Satrio mengunyah makanannya sambil mengangguk kecil.
“Apa perintah tadi benar turun dari Tetua Desa?”
“Iya, Rama. Perintah yang menolongmu itu seratus persen asli, berasal dari salah satu Tetua yang tentu tak bisa kusebut namanya. Jujur aku juga kaget, gak ada yang menyangka bahwa Rapat Tiga Bulan tadi benar-benar dipantau secara khusus oleh pihak atas.”
“Lalu tadi, waktu kepala keluarga Akasa membela saya, itu murni keinginan beliau atau berakar dari permintaan orang lain?”
“Menurut kamu gimana?”
“Tuan Mahendra bukan tipe orang begitu, sedangkan setahu saya tidak ada keluarga Akasa lain yang cukup dekat dengan kami. Kecuali…,” Rama tersendat. Baru menyadari kesalahan, mengungkit masalah internal salah satu Narakuswa yang saking besarnya telah menjadi rahasia umum di Abdjaya. “Kak Tio yang minta?”
“Enggak dong.” Satrio tertawa. “Aku bahkan gak ingat kapan terakhir pulang ke sana. Bagiku tempat ini adalah rumah, rumah yang sesungguhnya.”
“Maaf,” sahut Rama cepat. “Saya salah bicara.”
Satrio mengibaskan tangan sambil berdiri. “Sudah, santai saja. Aku mau ngambil nasi sama minum lagi, kamu mau nambah juga?”
Rama mengangguk sopan, sementara pikirannya sibuk berkelana. Kisah Satrio kembali terputar. Kala itu cukup ramai dibahas, wajahnya mewarnai koran dan media nasional selama berbulan-bulan.
Dikenal sebagai Akasa berbeda. Sempat digadang-gadang akan menjadi kepala keluarga termuda sejak 341 tahun. Tapi penyakit jantung bawaan serta rumor dari ketidakadaan Ra’um di tubuh, membuat ia otomatis tersingkir. Orang-orang sempat gempar tatkala Satrio mengumumkan bahwa dirinya telah melepas hak waris dan wewenang khusus Narakuswa, lalu beralih menjadi Katrian.

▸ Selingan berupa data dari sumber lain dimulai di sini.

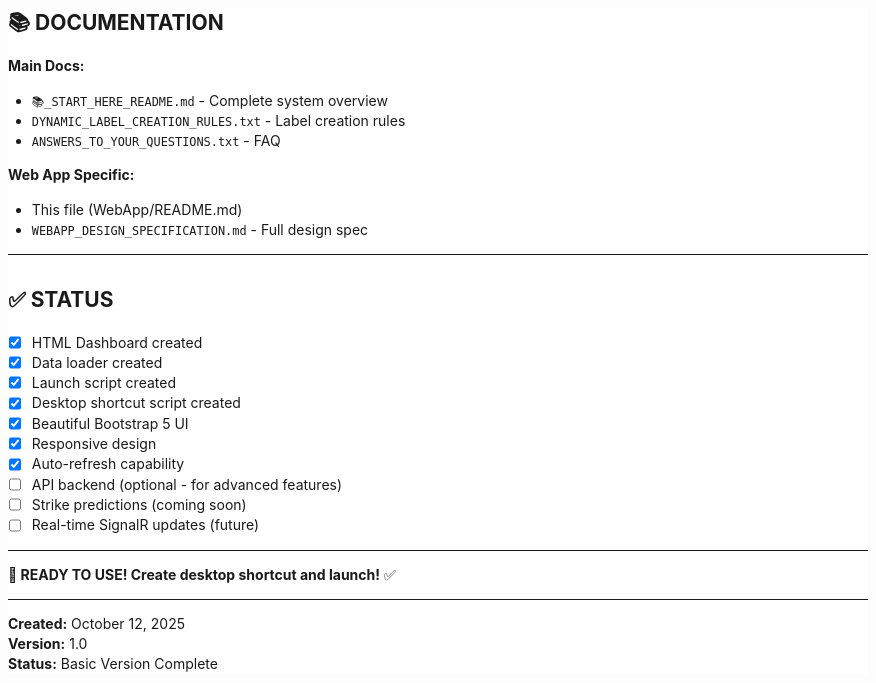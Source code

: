 
## 📚 **DOCUMENTATION**

**Main Docs:**
- `📚_START_HERE_README.md` - Complete system overview
- `DYNAMIC_LABEL_CREATION_RULES.txt` - Label creation rules
- `ANSWERS_TO_YOUR_QUESTIONS.txt` - FAQ

**Web App Specific:**
- This file (WebApp/README.md)
- `WEBAPP_DESIGN_SPECIFICATION.md` - Full design spec

---

## ✅ **STATUS**

- [x] HTML Dashboard created
- [x] Data loader created
- [x] Launch script created
- [x] Desktop shortcut script created
- [x] Beautiful Bootstrap 5 UI
- [x] Responsive design
- [x] Auto-refresh capability
- [ ] API backend (optional - for advanced features)
- [ ] Strike predictions (coming soon)
- [ ] Real-time SignalR updates (future)

---

**🎊 READY TO USE! Create desktop shortcut and launch!** ✅

---

**Created:** October 12, 2025  
**Version:** 1.0  
**Status:** Basic Version Complete

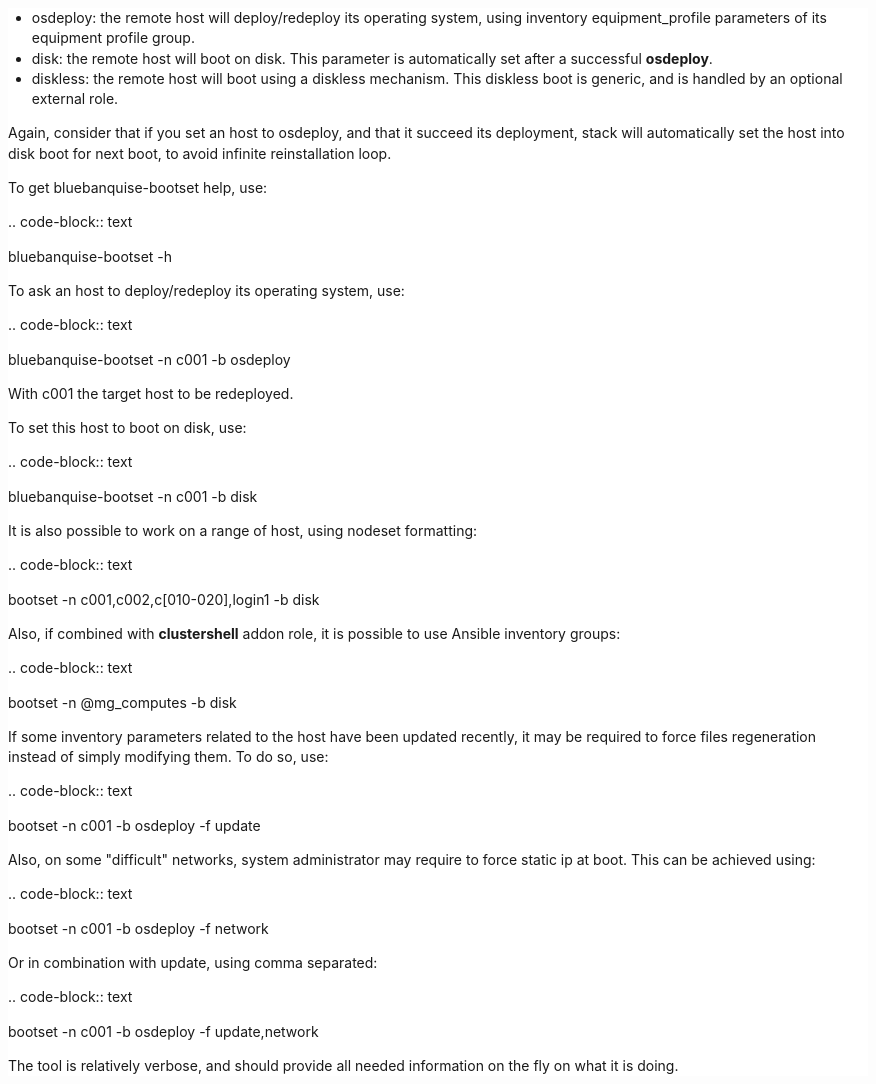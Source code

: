 * osdeploy: the remote host will deploy/redeploy its operating system, using inventory equipment_profile parameters of its equipment profile group.
* disk: the remote host will boot on disk. This parameter is automatically set after a successful **osdeploy**.
* diskless: the remote host will boot using a diskless mechanism. This diskless boot is generic, and is handled by an optional external role.

Again, consider that if you set an host to osdeploy, and that it succeed its deployment, stack will automatically set the host into disk boot for next boot, to avoid infinite reinstallation loop.

To get bluebanquise-bootset help, use:

.. code-block:: text

  bluebanquise-bootset -h

To ask an host to deploy/redeploy its operating system, use:

.. code-block:: text

  bluebanquise-bootset -n c001 -b osdeploy

With c001 the target host to be redeployed.

To set this host to boot on disk, use:

.. code-block:: text

  bluebanquise-bootset -n c001 -b disk

It is also possible to work on a range of host, using nodeset formatting:

.. code-block:: text

  bootset -n c001,c002,c[010-020],login1 -b disk

Also, if combined with **clustershell** addon role, it is possible to use Ansible inventory groups:

.. code-block:: text

  bootset -n @mg_computes -b disk

If some inventory parameters related to the host have been updated recently, it may be required to force files regeneration instead of simply modifying them. To do so, use:

.. code-block:: text

  bootset -n c001 -b osdeploy -f update

Also, on some "difficult" networks, system administrator may require to force static ip at boot. This can be achieved using:

.. code-block:: text

  bootset -n c001 -b osdeploy -f network

Or in combination with update, using comma separated:

.. code-block:: text

  bootset -n c001 -b osdeploy -f update,network

The tool is relatively verbose, and should provide all needed information on the fly on what it is doing.
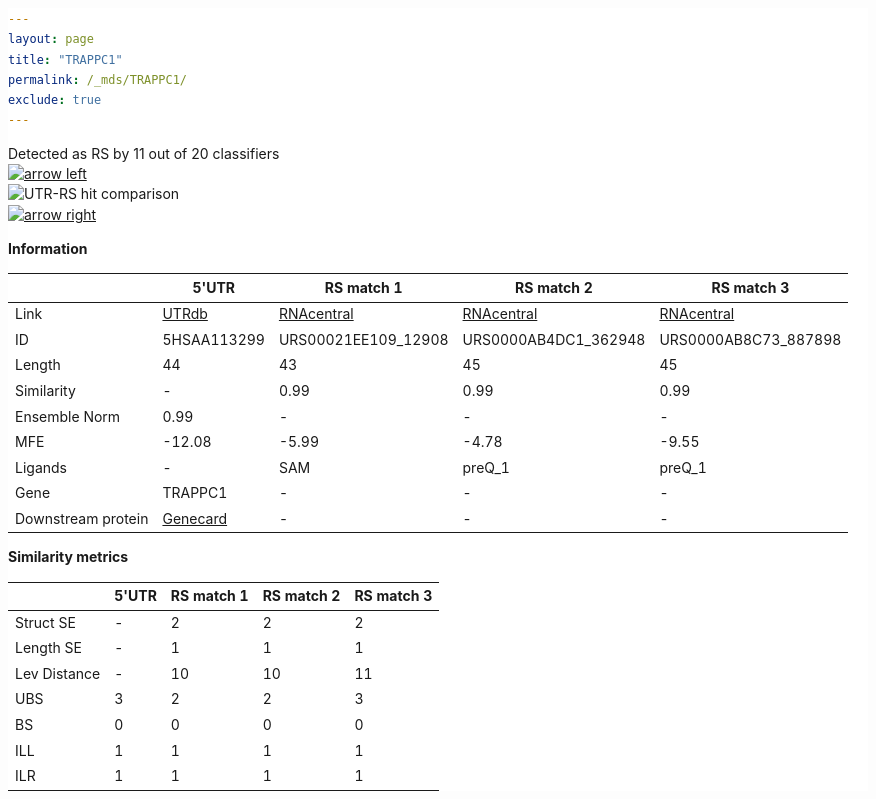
 ```yaml
---
layout: page
title: "TRAPPC1"
permalink: /_mds/TRAPPC1/
exclude: true
---
```


<link rel="stylesheet" href="../../custom.css">


<div> Detected as RS by 11 out of 20 classifiers </div>

<div class="row" >
  <div class="column">
    <a href="../../_mds/CLPB/"><img src="../../icons/arrow_left.png" alt="arrow left" style="width:100%"></a>
  </div>
  <div class="column_center">
    <img src="../../alns_10.27.23/aln_5HSAA113299_0.867.png?raw=true" alt="UTR-RS hit comparison" style="width:100%">
  </div>
  <div class="column">
    <a href="../../_mds/RHBDD2/"><img src="../../icons/arrow_right.png" alt="arrow right" style="width:100%"></a>
  </div>
</div>




**Information**

| | 5'UTR       | RS match 1   | RS match 2  | RS match 3 |
| ---- | ----------- | ----------- | ----------- | ----------- |
| <span title="Link to the sequence source">Link</span> | <a href="http://utrdb.ba.itb.cnr.it/getutr/5HSAA113299/1" target="_blank" rel="noopener noreferrer">UTRdb</a>   | <a href="https://rnacentral.org/rna/URS00021EE109/12908" target="_blank" rel="noopener noreferrer">RNAcentral</a>     |<a href="https://rnacentral.org/rna/URS0000AB4DC1/362948" target="_blank" rel="noopener noreferrer">RNAcentral</a>  | <a href="https://rnacentral.org/rna/URS0000AB8C73/887898" target="_blank" rel="noopener noreferrer">RNAcentral</a>   |
| <span title="ID within respective databases">ID</span>  | 5HSAA113299     | URS00021EE109_12908     | URS0000AB4DC1_362948     | URS0000AB8C73_887898     |
| <span title="Length of the sequence in question">Length</span>  | 44     |  43    | 45   |  45    |
| <span title="Similarity score calculated from all similarity metrics">Similarity</span>  | - | 0.99 | 0.99 | 0.99 |
| <span title="Ensemble classification via all 19 ML classifiers">Ensemble Norm</span>  | 0.99 | - | - | - |
| <span title="Nupack Mean Free Energy of the secondary structure">MFE</span>  | -12.08 | -5.99 | -4.78 | -9.55 |
| <span title="Reported Ligand match on RNAcentral or via RFAM">Ligands</span>  | - | SAM | preQ_1 | preQ_1 |
| <span title="Homo Sapiens gene abbreviation">Gene</span>  | TRAPPC1 | - | - | - |
| <span title="Link to the sequence source">Downstream protein</span>  | <a href="https://www.genecards.org/cgi-bin/carddisp.pl?gene=TRAPPC1" target="_blank" rel="noopener noreferrer"> Genecard </a>   |    -    | -  | - |


**Similarity metrics**

| | 5'UTR       | RS match 1   | RS match 2  | RS match 3 |
| ---- | ----------- | ----------- | ----------- | ----------- |
| <span title="Structural feature squared error">Struct SE</span> | - | 2 | 2 | 2 |
| <span title="Length difference squared error">Length SE</span> | - | 1 | 1 | 1 |
| <span title="Edit distance of both dot structures">Lev Distance</span> | - | 10 | 10 | 11 |
| <span title="Unbranched stack count">UBS</span>| 3 | 2 | 2 | 3 |
| <span title="Branched stack counts">BS</span> | 0 | 0 | 0 | 0 |
| <span title="Inner loop left count">ILL</span> | 1 | 1 | 1 | 1 |
| <span title="Inner loop right count">ILR</span> | 1 | 1 | 1 | 1 |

Kuil Rarya memang berpengaruh, tapi tetap tak sebanding dengan privilege keluarga Akasa.
Itu adalah pandangan orang awam. Penduduk biasa yang cuma melihat Abdjaya dari permukaan semata. Banyak yang bilang kalau Satrio sudah gila, sedangkan yang lain menyebutnya kena guna-guna orang kuil.